(Document images with source code)
======
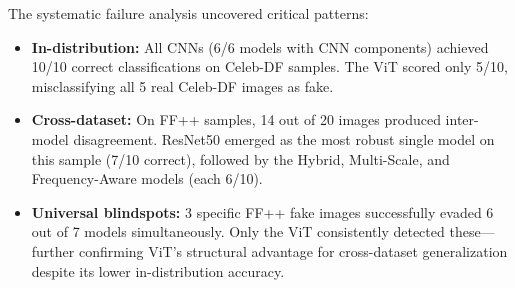 \documentclass[runningheads]{llncs}
\begin{document}
The systematic failure analysis uncovered critical patterns:
\begin{itemize}
    \item \textbf{In-distribution:} All CNNs (6/6 models with CNN components) achieved 10/10 correct classifications on Celeb-DF samples. The ViT scored only 5/10, misclassifying all 5 real Celeb-DF images as fake.
    \item \textbf{Cross-dataset:} On FF++ samples, 14 out of 20 images produced inter-model disagreement. ResNet50 emerged as the most robust single model on this sample (7/10 correct), followed by the Hybrid, Multi-Scale, and Frequency-Aware models (each 6/10).
    \item \textbf{Universal blindspots:} 3 specific FF++ fake images successfully evaded 6 out of 7 models simultaneously. Only the ViT consistently detected these---further confirming ViT's structural advantage for cross-dataset generalization despite its lower in-distribution accuracy.
\end{itemize}
\end{document}
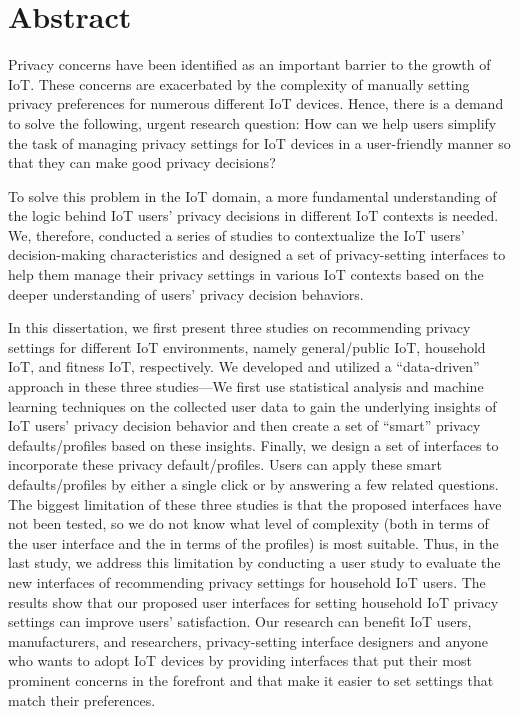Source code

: \chapter*{Abstract}
Privacy concerns have been identified as an important barrier to the growth of IoT. These concerns are exacerbated by the complexity of manually setting privacy preferences for numerous different IoT devices. Hence, there is a demand to solve the following, urgent research question: How can we help users simplify the task of managing privacy settings for IoT devices in a user-friendly manner so that they can make good privacy decisions?

To solve this problem in the IoT domain, a more fundamental understanding of the logic behind IoT users' privacy decisions in different IoT contexts is needed. We, therefore, conducted a series of studies to contextualize the IoT users' decision-making characteristics and designed a set of privacy-setting interfaces to help them manage their privacy settings in various IoT contexts based on the deeper understanding of users' privacy decision behaviors. 

In this dissertation, we first present three studies on recommending privacy settings for different IoT environments, namely general/public IoT, household IoT, and fitness IoT, respectively. We developed and utilized a ``data-driven” approach in these three studies—We first use statistical analysis and machine learning techniques on the collected user data to gain the underlying insights of IoT users' privacy decision behavior and then create a set of ``smart” privacy defaults/profiles based on these insights. Finally, we design a set of interfaces to incorporate these privacy default/profiles. Users can apply these smart defaults/profiles by either a single click or by answering a few related questions. The biggest limitation of these three studies is that the proposed interfaces have not been tested, so we do not know what level of complexity (both in terms of the user interface and the in terms of the profiles) is most suitable. Thus, in the last study, we address this limitation by conducting a user study to evaluate the new interfaces of recommending privacy settings for household IoT users. The results show that our proposed user interfaces for setting household IoT privacy settings can improve users' satisfaction. Our research can benefit IoT users, manufacturers, and researchers, privacy-setting interface designers and anyone who wants to adopt IoT devices by providing interfaces that put their most prominent concerns in the forefront and that make it easier to set settings that match their preferences.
======
Problem details:
Write out, exactly and with no pictures, the lines of the data from the first through the line containing "Privacy concerns have".

Reply to the task:
 \documentclass[runningheads]{llncs}
\begin{document}
The systematic failure analysis uncovered critical patterns:
\begin{itemize}
    \item \textbf{In-distribution:} All CNNs (6/6 models with CNN components) achieved 10/10 correct classifications on Celeb-DF samples. The ViT scored only 5/10, misclassifying all 5 real Celeb-DF images as fake.
    \item \textbf{Cross-dataset:} On FF++ samples, 14 out of 20 images produced inter-model disagreement. ResNet50 emerged as the most robust single model on this sample (7/10 correct), followed by the Hybrid, Multi-Scale, and Frequency-Aware models (each 6/10).
    \item \textbf{Universal blindspots:} 3 specific FF++ fake images successfully evaded 6 out of 7 models simultaneously. Only the ViT consistently detected these---further confirming ViT's structural advantage for cross-dataset generalization despite its lower in-distribution accuracy.
\end{itemize}
\end{document}
Source code

: \chapter*{Abstract}
Privacy concerns have been identified as an important barrier to the growth of IoT. These concerns are exacerbated by the complexity of manually setting privacy preferences for numerous different IoT devices. Hence, there is a demand to solve the following, urgent research question: How can we help users simplify the task of managing privacy settings for IoT devices in a user-friendly manner so that they can make good privacy decisions?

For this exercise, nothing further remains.